- Instructions to follow -
Take every line in the entries that includes the word "busy" and copy it.

- Input material -
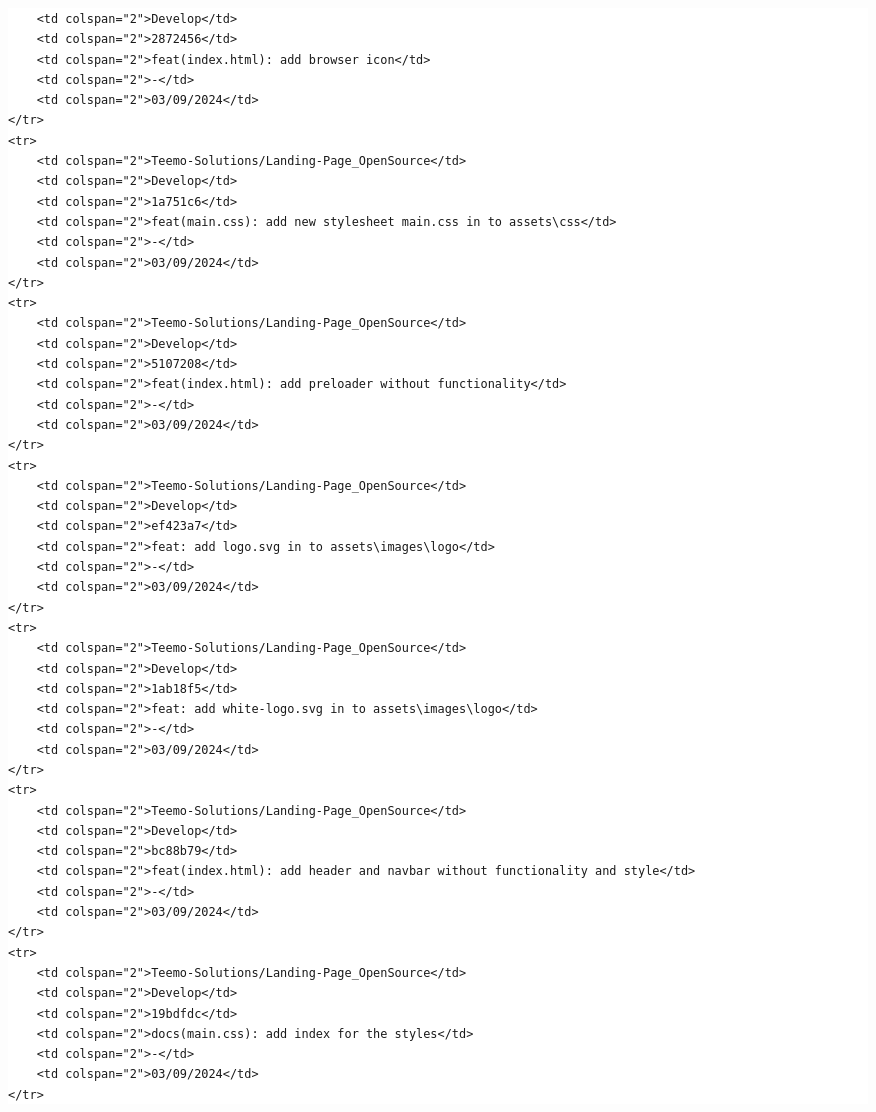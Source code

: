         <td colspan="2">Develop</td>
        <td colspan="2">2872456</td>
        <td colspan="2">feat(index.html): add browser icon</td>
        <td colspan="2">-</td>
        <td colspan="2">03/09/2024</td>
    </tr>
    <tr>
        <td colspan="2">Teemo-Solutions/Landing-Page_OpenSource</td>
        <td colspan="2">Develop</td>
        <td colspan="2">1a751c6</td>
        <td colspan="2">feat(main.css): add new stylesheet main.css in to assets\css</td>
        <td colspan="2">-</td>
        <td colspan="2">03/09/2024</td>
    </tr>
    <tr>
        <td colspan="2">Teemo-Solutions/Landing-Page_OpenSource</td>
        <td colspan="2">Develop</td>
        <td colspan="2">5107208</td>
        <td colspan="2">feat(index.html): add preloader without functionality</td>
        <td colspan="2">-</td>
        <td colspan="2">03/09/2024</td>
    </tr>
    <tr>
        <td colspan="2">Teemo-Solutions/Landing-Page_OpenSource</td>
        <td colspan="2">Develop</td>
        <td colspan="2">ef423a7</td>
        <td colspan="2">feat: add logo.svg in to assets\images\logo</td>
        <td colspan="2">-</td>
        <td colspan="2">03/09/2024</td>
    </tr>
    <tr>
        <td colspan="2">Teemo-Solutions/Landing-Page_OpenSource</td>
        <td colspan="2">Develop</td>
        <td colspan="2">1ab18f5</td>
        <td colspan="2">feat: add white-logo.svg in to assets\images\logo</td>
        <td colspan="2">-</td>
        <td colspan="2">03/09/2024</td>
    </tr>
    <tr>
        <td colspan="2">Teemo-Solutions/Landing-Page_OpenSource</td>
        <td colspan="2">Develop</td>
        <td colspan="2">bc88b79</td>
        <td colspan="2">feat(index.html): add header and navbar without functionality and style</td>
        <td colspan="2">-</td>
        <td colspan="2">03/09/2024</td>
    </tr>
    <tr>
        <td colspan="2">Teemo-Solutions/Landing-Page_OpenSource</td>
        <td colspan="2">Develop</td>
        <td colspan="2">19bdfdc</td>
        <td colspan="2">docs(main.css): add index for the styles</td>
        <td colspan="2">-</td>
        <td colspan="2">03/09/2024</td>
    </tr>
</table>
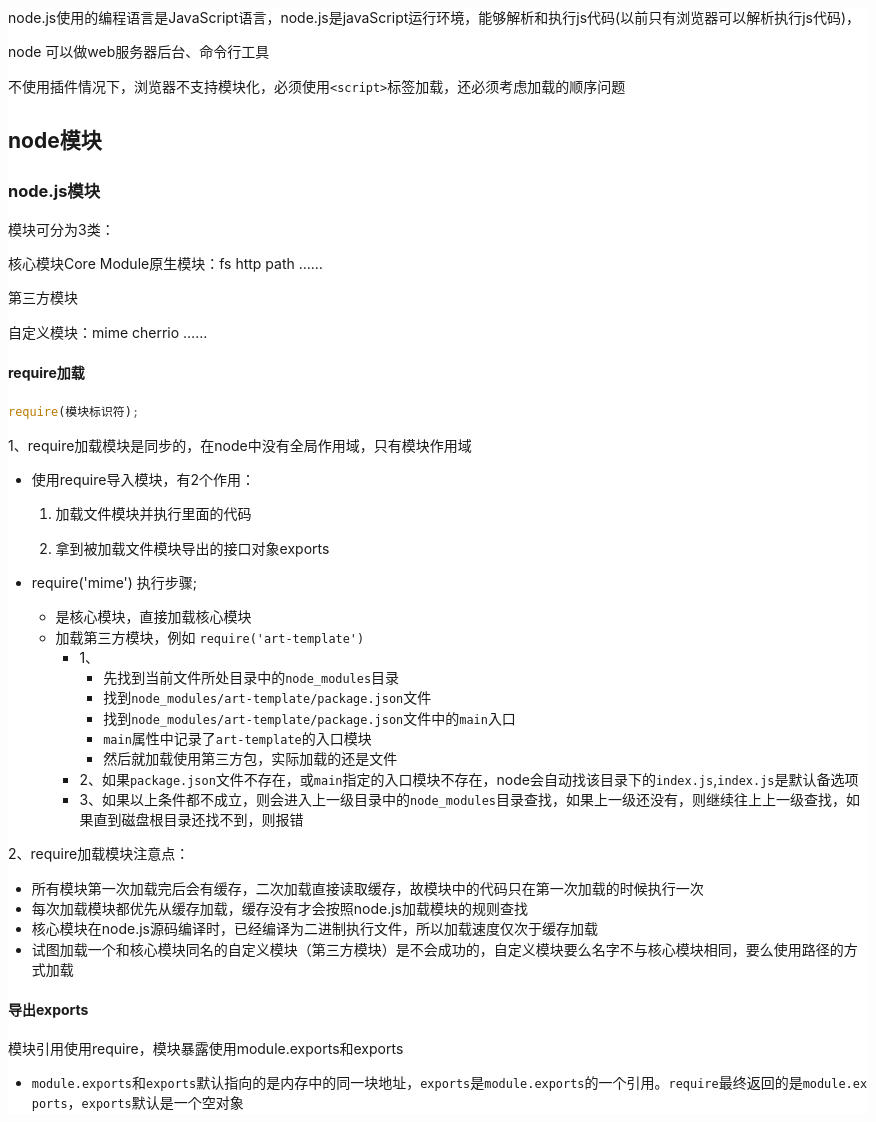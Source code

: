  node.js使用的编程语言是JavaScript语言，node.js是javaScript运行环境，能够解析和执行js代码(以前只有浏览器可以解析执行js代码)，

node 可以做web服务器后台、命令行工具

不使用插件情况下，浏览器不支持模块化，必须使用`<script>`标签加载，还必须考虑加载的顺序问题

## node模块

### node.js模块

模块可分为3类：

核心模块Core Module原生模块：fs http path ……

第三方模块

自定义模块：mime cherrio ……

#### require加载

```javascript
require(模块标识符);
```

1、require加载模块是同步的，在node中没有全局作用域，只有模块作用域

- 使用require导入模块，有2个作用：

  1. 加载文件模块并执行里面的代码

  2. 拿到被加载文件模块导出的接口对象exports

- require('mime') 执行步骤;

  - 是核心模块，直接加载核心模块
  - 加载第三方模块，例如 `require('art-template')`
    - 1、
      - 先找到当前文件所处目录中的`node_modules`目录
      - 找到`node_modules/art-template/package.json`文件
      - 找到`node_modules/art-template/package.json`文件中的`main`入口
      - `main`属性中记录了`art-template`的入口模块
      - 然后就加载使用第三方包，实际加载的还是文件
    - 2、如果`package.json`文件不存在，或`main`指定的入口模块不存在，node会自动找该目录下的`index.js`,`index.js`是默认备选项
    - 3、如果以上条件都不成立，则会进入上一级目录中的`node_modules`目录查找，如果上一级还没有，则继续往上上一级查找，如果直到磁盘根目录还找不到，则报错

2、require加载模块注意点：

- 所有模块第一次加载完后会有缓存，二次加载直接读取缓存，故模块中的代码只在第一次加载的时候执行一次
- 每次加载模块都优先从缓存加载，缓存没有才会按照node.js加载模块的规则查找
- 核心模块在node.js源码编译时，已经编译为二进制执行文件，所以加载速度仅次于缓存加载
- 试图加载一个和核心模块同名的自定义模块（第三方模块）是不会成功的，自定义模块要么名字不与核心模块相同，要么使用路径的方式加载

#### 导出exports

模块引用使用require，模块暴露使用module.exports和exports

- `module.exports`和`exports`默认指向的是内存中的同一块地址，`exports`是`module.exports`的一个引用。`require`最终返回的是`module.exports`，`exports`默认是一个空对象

* * *

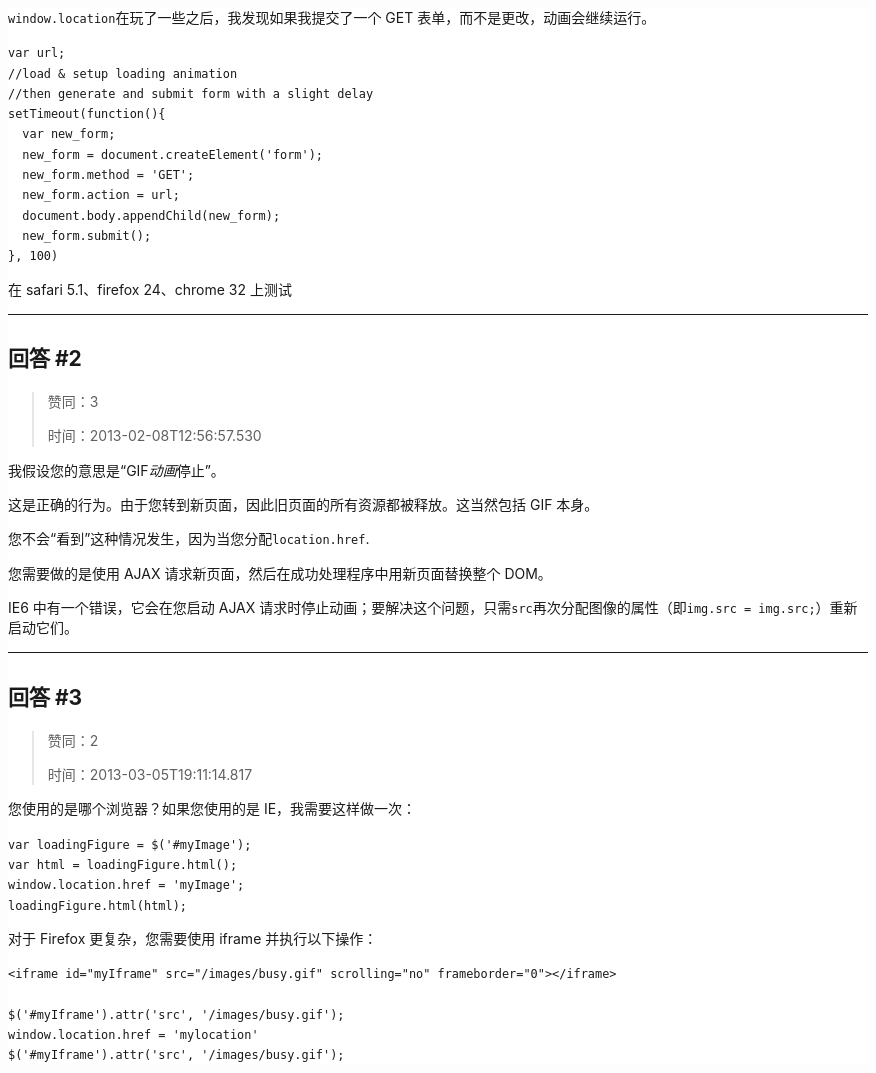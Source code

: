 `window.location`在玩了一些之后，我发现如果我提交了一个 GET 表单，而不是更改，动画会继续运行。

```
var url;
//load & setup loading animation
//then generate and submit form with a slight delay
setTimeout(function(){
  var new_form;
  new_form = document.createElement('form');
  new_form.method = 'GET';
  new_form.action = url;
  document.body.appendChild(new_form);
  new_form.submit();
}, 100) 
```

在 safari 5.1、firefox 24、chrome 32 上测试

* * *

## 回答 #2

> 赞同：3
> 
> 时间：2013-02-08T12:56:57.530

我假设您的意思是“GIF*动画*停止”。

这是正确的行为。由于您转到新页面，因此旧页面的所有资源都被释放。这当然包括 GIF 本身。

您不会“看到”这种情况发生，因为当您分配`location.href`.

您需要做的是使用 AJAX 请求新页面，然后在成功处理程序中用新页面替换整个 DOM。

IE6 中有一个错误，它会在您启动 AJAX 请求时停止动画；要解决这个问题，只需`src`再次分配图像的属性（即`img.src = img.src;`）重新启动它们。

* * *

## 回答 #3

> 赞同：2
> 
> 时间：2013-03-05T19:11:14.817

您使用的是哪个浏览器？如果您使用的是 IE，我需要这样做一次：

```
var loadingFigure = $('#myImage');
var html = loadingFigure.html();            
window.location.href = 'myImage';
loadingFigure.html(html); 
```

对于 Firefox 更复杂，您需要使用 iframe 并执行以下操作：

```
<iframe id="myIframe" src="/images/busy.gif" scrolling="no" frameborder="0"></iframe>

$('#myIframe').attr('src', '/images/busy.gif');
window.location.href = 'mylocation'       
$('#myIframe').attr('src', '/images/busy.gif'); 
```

- Task response -
<iframe id="myIframe" src="/images/busy.gif" scrolling="no" frameborder="0"></iframe>
$('#myIframe').attr('src', '/images/busy.gif');
$('#myIframe').attr('src', '/images/busy.gif'); 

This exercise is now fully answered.